> [Source data]:
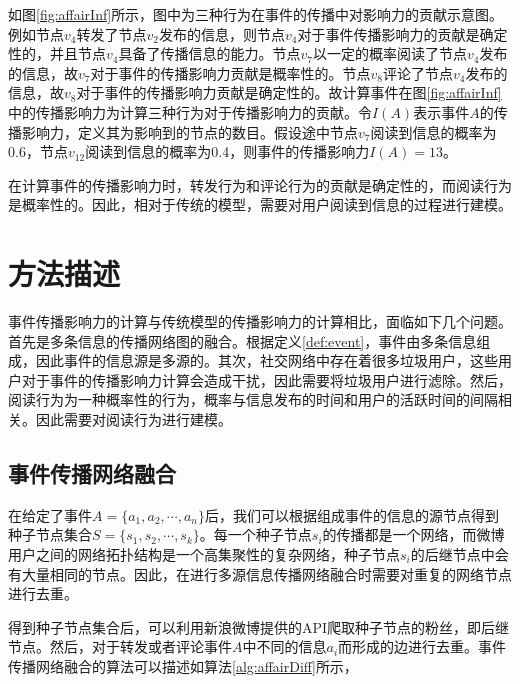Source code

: 如图\ref{fig:affairInf}所示，图中为三种行为在事件的传播中对影响力的贡献示意图。例如节点$v_4$转发了节点$v_2$发布的信息，则节点$v_4$对于事件传播影响力的贡献是确定性的，并且节点$v_4$具备了传播信息的能力。节点$v_7$以一定的概率阅读了节点$v_4$发布的信息，故$v_7$对于事件的传播影响力贡献是概率性的。节点$v_8$评论了节点$v_4$发布的信息，故$v_8$对于事件的传播影响力贡献是确定性的。故计算事件在图\ref{fig:affairInf}中的传播影响力为计算三种行为对于传播影响力的贡献。令$I\left(A\right)$表示事件$A$的传播影响力，定义其为影响到的节点的数目。假设途中节点$v_7$阅读到信息的概率为0.6，节点$v_{12}$阅读到信息的概率为0.4，则事件的传播影响力$I\left(A\right)=13$。

在计算事件的传播影响力时，转发行为和评论行为的贡献是确定性的，而阅读行为是概率性的。因此，相对于传统的模型，需要对用户阅读到信息的过程进行建模。
\section{方法描述}
\label{sec5:method}
事件传播影响力的计算与传统模型的传播影响力的计算相比，面临如下几个问题。首先是多条信息的传播网络图的融合。根据定义\ref{def:event}，事件由多条信息组成，因此事件的信息源是多源的。其次，社交网络中存在着很多垃圾用户，这些用户对于事件的传播影响力计算会造成干扰，因此需要将垃圾用户进行滤除。然后，阅读行为为一种概率性的行为，概率与信息发布的时间和用户的活跃时间的间隔相关。因此需要对阅读行为进行建模。
\subsection{事件传播网络融合}
\label{subsec5:mix}
在给定了事件$A=\{a_1, a_2, \cdots, a_n\}$后，我们可以根据组成事件的信息的源节点得到种子节点集合$S=\{s_1,s_2,\cdots,s_k\}$。每一个种子节点$s_i$的传播都是一个网络，而微博用户之间的网络拓扑结构是一个高集聚性的复杂网络，种子节点$s_i$的后继节点中会有大量相同的节点。因此，在进行多源信息传播网络融合时需要对重复的网络节点进行去重。

得到种子节点集合后，可以利用新浪微博提供的API爬取种子节点的粉丝，即后继节点。然后，对于转发或者评论事件$A$中不同的信息$a_i$而形成的边进行去重。事件传播网络融合的算法可以描述如算法\ref{alg:affairDiff}所示，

> [What you will do]: From the data above, give the number of lines that hold "label", without anything else.

> [Expected output]: 2